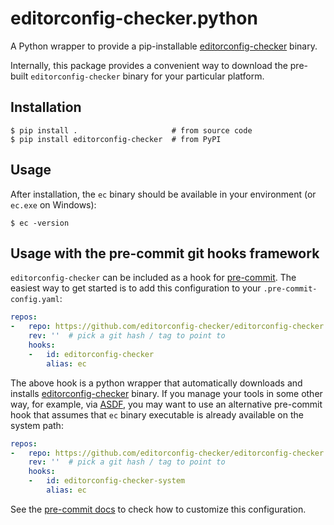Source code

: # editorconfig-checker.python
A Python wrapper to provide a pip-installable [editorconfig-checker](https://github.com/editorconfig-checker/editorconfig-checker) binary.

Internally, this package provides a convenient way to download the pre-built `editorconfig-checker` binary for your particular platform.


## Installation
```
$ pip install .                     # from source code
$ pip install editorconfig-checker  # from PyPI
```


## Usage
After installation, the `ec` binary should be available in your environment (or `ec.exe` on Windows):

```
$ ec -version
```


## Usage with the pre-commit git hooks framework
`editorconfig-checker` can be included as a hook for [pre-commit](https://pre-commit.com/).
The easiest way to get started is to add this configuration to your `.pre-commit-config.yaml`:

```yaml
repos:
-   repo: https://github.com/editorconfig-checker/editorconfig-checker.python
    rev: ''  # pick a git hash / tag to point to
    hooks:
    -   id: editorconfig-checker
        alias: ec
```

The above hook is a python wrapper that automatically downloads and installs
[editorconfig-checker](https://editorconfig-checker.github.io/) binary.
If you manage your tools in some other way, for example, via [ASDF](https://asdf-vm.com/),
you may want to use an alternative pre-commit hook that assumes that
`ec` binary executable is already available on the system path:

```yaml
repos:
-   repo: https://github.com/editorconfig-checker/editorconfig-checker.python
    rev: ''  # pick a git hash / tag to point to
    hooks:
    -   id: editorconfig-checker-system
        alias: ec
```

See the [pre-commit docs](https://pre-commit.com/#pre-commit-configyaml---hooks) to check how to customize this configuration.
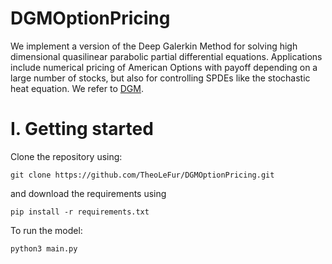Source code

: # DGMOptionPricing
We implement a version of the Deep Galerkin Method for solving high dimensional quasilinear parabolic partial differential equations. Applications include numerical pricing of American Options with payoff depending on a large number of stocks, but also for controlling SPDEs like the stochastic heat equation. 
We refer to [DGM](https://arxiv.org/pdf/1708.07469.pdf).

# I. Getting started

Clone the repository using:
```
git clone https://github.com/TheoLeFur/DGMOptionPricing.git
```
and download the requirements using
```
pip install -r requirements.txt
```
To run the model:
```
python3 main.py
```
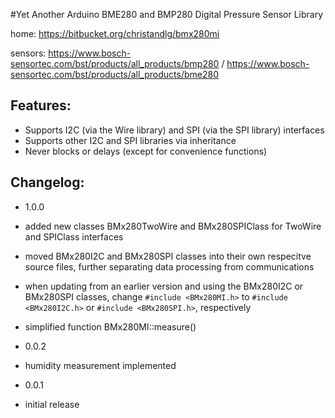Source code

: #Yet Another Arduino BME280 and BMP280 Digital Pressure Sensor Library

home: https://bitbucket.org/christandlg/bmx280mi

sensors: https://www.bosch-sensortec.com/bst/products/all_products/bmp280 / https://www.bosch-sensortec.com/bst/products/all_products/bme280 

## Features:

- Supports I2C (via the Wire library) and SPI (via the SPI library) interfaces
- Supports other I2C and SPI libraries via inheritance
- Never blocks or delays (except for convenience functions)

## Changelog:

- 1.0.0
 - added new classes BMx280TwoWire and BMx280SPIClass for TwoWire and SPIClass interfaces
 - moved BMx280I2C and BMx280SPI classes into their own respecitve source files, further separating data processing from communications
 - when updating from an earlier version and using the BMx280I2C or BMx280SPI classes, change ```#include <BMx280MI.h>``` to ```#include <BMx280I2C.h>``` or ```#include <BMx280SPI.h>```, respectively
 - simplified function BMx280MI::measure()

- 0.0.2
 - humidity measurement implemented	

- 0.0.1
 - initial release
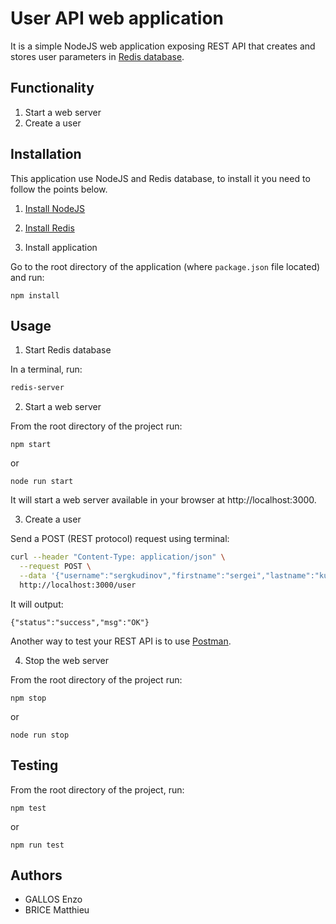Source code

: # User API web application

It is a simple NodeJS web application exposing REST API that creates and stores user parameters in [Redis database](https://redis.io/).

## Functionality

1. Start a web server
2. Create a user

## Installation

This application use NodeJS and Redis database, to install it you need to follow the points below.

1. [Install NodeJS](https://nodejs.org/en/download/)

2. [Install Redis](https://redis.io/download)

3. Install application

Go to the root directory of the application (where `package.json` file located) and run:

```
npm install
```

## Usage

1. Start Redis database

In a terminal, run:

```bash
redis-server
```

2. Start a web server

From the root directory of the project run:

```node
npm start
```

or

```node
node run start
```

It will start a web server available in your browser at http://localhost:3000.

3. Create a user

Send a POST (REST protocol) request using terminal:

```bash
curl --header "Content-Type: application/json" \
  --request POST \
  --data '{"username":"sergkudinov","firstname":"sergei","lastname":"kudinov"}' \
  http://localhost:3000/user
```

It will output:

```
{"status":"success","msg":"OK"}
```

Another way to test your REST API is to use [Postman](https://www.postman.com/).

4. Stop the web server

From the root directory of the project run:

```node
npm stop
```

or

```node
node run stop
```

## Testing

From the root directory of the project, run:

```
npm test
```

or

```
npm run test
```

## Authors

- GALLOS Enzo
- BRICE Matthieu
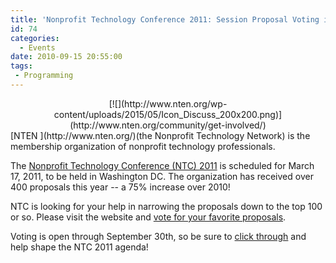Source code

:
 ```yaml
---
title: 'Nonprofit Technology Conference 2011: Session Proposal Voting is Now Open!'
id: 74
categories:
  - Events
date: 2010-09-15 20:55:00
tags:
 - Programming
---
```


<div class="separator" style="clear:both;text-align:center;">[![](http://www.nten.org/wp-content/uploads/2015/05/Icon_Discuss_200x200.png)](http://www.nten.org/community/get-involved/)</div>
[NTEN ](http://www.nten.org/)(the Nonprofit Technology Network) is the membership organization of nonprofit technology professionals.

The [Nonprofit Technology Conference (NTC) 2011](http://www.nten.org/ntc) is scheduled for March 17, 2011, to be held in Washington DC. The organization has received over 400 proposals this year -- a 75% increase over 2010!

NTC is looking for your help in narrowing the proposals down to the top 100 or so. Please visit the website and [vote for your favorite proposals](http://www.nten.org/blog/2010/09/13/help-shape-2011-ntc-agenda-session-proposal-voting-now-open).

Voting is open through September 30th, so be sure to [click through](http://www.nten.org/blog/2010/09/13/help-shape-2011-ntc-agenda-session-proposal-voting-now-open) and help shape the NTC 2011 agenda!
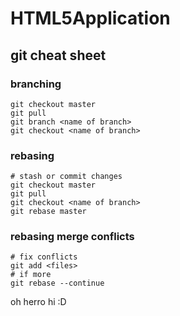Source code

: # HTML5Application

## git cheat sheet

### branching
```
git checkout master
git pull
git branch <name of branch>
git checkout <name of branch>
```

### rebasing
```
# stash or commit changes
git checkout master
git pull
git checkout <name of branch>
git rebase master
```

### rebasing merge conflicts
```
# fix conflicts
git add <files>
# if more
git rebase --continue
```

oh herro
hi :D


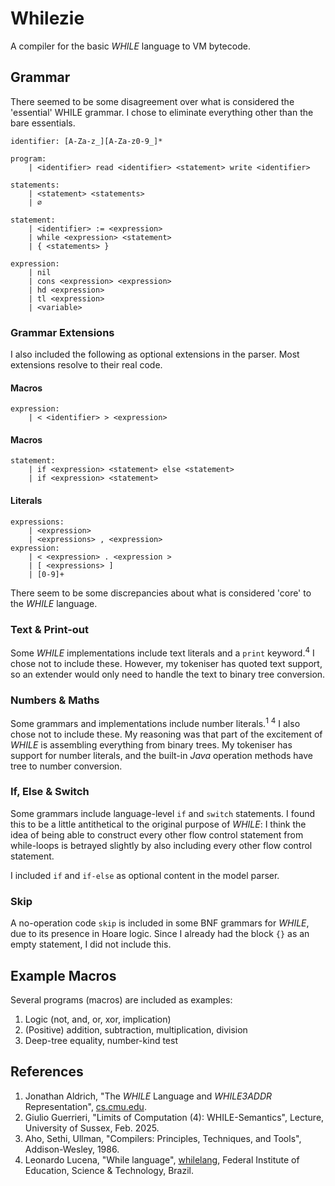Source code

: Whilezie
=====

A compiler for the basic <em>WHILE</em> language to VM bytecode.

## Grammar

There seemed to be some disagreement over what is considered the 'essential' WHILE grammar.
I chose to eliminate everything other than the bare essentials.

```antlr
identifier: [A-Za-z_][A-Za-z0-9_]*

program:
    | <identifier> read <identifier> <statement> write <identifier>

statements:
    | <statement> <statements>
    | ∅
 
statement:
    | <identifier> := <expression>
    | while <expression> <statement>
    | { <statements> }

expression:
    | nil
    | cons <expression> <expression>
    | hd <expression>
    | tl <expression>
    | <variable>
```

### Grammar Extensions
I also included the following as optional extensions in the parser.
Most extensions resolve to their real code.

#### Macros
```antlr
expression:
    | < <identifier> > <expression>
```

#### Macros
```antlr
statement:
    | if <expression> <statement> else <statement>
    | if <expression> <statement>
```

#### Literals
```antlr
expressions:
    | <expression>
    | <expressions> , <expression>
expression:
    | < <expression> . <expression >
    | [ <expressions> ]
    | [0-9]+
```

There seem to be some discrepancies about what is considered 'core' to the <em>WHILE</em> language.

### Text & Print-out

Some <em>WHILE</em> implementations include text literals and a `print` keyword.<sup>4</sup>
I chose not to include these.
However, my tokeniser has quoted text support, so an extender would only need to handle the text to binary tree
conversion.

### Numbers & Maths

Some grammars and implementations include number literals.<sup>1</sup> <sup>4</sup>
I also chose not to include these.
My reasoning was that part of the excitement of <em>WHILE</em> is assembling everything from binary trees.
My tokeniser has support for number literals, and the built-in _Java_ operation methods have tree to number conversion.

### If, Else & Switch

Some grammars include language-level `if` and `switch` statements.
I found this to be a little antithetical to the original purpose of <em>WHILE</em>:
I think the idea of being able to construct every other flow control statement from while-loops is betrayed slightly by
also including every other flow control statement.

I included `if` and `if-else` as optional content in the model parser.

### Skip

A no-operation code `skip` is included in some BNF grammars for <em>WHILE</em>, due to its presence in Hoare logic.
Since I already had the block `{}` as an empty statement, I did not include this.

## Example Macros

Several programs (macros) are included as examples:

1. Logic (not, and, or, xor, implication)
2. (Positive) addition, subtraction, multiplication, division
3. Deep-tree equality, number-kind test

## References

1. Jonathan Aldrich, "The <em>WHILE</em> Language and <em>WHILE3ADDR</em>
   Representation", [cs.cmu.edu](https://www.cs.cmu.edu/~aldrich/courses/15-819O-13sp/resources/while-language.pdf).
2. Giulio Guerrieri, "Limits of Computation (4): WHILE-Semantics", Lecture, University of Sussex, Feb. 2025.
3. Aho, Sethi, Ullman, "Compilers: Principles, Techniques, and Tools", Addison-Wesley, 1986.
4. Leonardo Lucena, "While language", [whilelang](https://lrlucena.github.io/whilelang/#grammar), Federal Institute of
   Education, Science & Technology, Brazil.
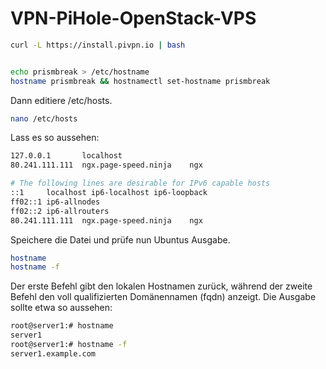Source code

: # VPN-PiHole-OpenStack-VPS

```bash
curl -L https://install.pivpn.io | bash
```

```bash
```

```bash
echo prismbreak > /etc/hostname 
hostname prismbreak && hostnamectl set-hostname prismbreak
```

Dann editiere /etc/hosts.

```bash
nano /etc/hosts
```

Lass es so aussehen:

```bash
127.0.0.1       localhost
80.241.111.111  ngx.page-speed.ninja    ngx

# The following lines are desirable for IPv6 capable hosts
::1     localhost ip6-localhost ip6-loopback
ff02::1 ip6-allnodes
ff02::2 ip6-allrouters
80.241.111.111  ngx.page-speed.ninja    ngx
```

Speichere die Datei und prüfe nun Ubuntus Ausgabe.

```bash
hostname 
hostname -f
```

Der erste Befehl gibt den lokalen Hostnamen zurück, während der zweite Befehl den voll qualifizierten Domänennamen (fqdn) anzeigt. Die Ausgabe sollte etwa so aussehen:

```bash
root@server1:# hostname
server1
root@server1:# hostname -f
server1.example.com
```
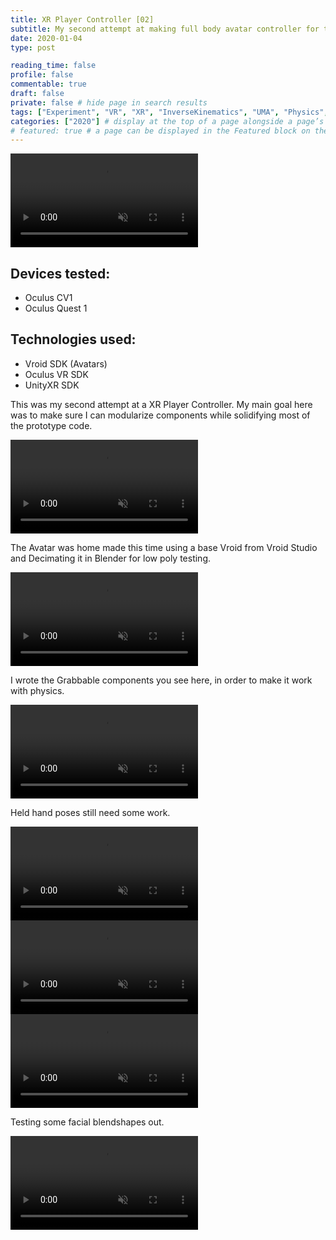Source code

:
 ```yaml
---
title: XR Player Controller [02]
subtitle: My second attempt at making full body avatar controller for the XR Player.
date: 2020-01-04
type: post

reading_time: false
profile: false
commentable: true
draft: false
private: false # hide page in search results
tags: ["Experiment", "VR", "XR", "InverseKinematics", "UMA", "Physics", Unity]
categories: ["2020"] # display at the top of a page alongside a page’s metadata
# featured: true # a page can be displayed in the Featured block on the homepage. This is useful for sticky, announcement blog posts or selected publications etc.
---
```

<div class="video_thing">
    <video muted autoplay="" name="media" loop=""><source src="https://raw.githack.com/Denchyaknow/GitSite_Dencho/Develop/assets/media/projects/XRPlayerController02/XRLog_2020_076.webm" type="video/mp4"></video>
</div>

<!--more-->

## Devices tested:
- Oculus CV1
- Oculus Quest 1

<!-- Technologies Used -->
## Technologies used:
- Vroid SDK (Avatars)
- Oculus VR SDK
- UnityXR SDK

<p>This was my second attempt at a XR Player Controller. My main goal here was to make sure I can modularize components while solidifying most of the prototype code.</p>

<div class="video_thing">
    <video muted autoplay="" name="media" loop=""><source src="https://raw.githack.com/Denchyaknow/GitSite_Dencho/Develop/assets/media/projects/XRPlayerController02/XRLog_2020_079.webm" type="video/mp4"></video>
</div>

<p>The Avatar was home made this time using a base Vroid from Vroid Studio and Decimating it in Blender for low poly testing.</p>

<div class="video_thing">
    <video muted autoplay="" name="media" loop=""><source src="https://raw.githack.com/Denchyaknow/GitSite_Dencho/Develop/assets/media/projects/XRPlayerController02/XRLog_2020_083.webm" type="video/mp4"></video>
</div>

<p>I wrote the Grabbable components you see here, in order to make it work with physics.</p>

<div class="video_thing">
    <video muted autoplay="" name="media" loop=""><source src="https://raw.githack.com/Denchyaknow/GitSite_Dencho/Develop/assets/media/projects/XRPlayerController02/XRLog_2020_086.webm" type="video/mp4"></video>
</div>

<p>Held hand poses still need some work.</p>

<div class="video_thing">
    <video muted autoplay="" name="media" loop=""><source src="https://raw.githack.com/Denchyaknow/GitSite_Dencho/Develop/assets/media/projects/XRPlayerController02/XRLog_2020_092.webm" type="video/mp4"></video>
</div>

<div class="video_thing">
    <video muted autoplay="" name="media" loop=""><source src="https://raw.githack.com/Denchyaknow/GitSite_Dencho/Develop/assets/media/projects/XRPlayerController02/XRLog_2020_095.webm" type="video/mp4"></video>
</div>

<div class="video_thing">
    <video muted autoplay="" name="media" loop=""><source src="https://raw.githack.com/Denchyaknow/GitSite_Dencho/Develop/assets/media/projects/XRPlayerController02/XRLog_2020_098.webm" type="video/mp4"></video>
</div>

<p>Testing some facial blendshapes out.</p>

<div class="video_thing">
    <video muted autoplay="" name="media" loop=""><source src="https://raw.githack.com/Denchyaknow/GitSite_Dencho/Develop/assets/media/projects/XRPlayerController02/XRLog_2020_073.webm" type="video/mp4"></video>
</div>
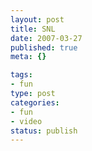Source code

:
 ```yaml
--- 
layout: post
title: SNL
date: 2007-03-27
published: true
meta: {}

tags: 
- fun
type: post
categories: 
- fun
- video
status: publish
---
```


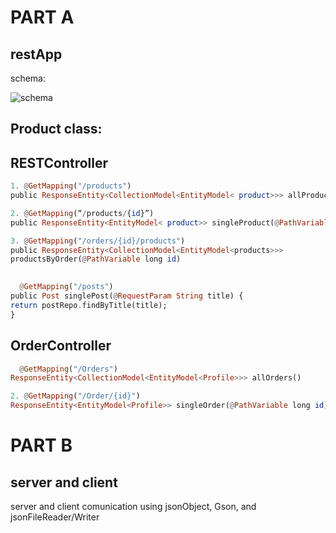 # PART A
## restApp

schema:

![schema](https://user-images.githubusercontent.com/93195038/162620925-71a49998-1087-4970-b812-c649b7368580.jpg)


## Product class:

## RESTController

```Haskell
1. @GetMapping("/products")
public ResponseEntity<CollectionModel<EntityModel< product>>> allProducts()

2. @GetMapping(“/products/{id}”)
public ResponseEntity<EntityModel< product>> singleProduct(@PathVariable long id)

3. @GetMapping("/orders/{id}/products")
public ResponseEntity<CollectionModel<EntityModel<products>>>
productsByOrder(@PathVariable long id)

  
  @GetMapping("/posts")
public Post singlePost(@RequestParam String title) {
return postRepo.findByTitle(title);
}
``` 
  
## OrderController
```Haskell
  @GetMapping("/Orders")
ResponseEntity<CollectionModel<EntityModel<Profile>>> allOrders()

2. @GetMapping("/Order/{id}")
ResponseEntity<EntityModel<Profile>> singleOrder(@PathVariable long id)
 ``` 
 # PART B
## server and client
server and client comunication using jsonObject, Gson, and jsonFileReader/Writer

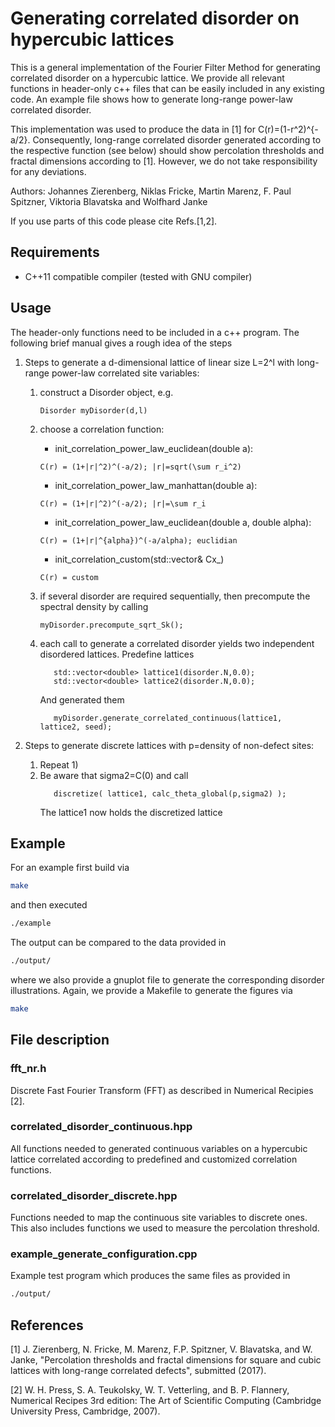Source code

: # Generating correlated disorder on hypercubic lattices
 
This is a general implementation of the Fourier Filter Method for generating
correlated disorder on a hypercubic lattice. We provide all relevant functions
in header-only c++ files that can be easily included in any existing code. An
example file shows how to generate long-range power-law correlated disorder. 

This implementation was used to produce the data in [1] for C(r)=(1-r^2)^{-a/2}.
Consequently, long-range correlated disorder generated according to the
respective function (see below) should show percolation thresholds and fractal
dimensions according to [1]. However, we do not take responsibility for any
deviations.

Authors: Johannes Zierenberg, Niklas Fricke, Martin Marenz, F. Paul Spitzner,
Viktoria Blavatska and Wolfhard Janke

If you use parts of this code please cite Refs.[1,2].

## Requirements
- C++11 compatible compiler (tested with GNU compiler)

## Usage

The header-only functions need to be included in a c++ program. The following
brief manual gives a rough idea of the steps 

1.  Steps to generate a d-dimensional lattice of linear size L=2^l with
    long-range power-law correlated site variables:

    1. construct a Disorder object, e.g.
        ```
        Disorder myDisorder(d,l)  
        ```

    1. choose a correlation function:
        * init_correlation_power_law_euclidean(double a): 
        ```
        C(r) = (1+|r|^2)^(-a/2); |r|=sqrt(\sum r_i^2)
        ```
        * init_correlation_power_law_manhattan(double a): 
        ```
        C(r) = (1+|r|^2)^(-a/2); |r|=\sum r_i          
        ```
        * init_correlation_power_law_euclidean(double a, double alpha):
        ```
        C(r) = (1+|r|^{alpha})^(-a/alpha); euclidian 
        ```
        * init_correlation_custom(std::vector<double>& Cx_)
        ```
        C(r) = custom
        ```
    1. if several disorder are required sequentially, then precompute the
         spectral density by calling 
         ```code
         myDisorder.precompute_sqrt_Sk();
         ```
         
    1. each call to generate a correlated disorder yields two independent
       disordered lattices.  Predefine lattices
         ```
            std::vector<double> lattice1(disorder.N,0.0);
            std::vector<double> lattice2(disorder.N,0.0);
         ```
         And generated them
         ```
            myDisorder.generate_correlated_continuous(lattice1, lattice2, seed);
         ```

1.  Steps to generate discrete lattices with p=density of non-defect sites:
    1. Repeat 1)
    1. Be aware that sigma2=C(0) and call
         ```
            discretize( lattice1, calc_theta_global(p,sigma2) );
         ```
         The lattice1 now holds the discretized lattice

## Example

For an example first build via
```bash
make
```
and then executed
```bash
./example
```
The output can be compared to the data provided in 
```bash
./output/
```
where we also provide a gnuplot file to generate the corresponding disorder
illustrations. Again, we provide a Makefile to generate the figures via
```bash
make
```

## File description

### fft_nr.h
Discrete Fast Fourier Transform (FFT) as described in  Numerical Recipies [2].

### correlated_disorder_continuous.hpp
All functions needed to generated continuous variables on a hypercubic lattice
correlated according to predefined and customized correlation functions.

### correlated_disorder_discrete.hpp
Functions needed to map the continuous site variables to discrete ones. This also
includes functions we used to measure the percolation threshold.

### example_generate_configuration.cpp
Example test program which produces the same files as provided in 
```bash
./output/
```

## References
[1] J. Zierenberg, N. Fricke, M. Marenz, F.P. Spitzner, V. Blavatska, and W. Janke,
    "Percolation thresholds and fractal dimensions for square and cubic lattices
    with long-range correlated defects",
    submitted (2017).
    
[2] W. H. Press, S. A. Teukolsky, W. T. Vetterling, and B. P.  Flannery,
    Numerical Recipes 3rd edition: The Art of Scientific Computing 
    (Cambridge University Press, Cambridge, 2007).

> Work request
From the data above, count the lines that hold the string "also". Reply with only that number.

> Solution to this problem
6